- Assignment
Leave out all images and set down the records exactly as given.

- Information
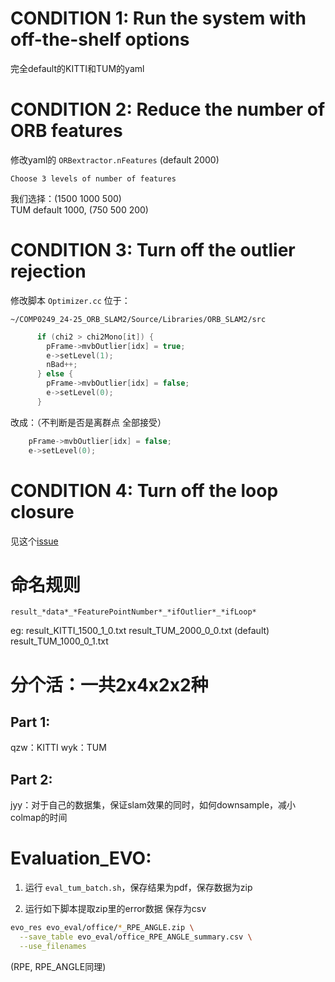 # CONDITION 1: Run the system with off-the-shelf options
完全default的KITTI和TUM的yaml


# CONDITION 2: Reduce  the  number  of  ORB  features   
修改yaml的 `ORBextractor.nFeatures` (default 2000)  

`
Choose 3 levels of number of features
`

我们选择：(1500 1000 500)   
TUM default 1000, (750 500 200)

# CONDITION 3: Turn off the outlier rejection
修改脚本 `Optimizer.cc` 位于：

`
~/COMP0249_24-25_ORB_SLAM2/Source/Libraries/ORB_SLAM2/src
`


``` c++
      if (chi2 > chi2Mono[it]) {
        pFrame->mvbOutlier[idx] = true;
        e->setLevel(1);
        nBad++;
      } else {
        pFrame->mvbOutlier[idx] = false;
        e->setLevel(0);
      }
```

改成：（不判断是否是离群点 全部接受）

``` c++
    pFrame->mvbOutlier[idx] = false;
    e->setLevel(0);
```

# CONDITION 4: Turn off the loop closure
见这个[issue](https://github.com/raulmur/ORB_SLAM2/issues/256#issuecomment-513260613)  

# 命名规则
`result_*data*_*FeaturePointNumber*_*ifOutlier*_*ifLoop*`

eg: result_KITTI_1500_1_0.txt
    result_TUM_2000_0_0.txt (default)
    result_TUM_1000_0_1.txt


# 分个活：一共2x4x2x2种
## Part 1:
qzw：KITTI
wyk：TUM

## Part 2:
jyy：对于自己的数据集，保证slam效果的同时，如何downsample，减小colmap的时间


# Evaluation_EVO:

1. 运行 `eval_tum_batch.sh`，保存结果为pdf，保存数据为zip

2. 运行如下脚本提取zip里的error数据 保存为csv

``` sh
evo_res evo_eval/office/*_RPE_ANGLE.zip \
  --save_table evo_eval/office_RPE_ANGLE_summary.csv \
  --use_filenames
```

(RPE, RPE_ANGLE同理)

- Answer
 # CONDITION 1: Run the system with off-the-shelf options
完全default的KITTI和TUM的yaml


# CONDITION 2: Reduce  the  number  of  ORB  features   
修改yaml的 `ORBextractor.nFeatures` (default 2000)  

`
Choose 3 levels of number of features
`

我们选择：(1500 1000 500)   
TUM default 1000, (750 500 200)

# CONDITION 3: Turn off the outlier rejection
修改脚本 `Optimizer.cc` 位于：

`
~/COMP0249_24-25_ORB_SLAM2/Source/Libraries/ORB_SLAM2/src
`


``` c++
      if (chi2 > chi2Mono[it]) {
        pFrame->mvbOutlier[idx] = true;
        e->setLevel(1);
        nBad++;
      } else {
        pFrame->mvbOutlier[idx] = false;
        e->setLevel(0);
      }
```

改成：（不判断是否是离群点 全部接受）

``` c++
    pFrame->mvbOutlier[idx] = false;
    e->setLevel(0);
```

# CONDITION 4: Turn off the loop closure
见这个[issue](https://github.com/raulmur/ORB_SLAM2/issues/256#issuecomment-513260613)  

# 命名规则
`result_*data*_*FeaturePointNumber*_*ifOutlier*_*ifLoop*`

eg: result_KITTI_1500_1_0.txt
    result_TUM_2000_0_0.txt (default)
    result_TUM_1000_0_1.txt


# 分个活：一共2x4x2x2种
## Part 1:
qzw：KITTI
wyk：TUM

## Part 2:
jyy：对于自己的数据集，保证slam效果的同时，如何downsample，减小colmap的时间


# Evaluation_EVO:

1. 运行 `eval_tum_batch.sh`，保存结果为pdf，保存数据为zip

2. 运行如下脚本提取zip里的error数据 保存为csv

``` sh
evo_res evo_eval/office/*_RPE_ANGLE.zip \
  --save_table evo_eval/office_RPE_ANGLE_summary.csv \
  --use_filenames
```

(RPE, RPE_ANGLE同理)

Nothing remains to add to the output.